**Instructions for the task**
Every line with "components" in it should be copied from the data.
━━ Raw data ━━
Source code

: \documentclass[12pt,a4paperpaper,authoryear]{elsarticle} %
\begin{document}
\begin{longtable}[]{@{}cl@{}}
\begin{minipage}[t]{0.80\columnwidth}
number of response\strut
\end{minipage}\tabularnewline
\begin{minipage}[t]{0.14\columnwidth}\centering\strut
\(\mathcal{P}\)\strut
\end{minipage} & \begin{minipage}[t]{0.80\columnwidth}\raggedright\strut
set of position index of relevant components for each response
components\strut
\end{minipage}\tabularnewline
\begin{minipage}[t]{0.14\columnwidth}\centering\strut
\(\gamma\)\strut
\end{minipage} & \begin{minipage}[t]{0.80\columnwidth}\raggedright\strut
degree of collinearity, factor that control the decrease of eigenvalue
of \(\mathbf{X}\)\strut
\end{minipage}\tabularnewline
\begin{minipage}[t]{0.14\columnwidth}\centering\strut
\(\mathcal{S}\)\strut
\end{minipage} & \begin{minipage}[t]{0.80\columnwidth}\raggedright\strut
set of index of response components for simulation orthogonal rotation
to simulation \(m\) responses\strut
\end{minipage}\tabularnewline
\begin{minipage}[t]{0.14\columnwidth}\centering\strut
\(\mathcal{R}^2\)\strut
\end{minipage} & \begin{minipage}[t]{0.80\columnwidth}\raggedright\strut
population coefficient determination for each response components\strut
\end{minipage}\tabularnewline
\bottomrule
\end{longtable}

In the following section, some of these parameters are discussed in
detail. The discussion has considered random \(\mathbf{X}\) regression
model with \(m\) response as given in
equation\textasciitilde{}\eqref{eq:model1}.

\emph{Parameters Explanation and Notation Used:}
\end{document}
━━━
**Result of the exercise**
set of position index of relevant components for each response
components\strut
set of index of response components for simulation orthogonal rotation
population coefficient determination for each response components\strut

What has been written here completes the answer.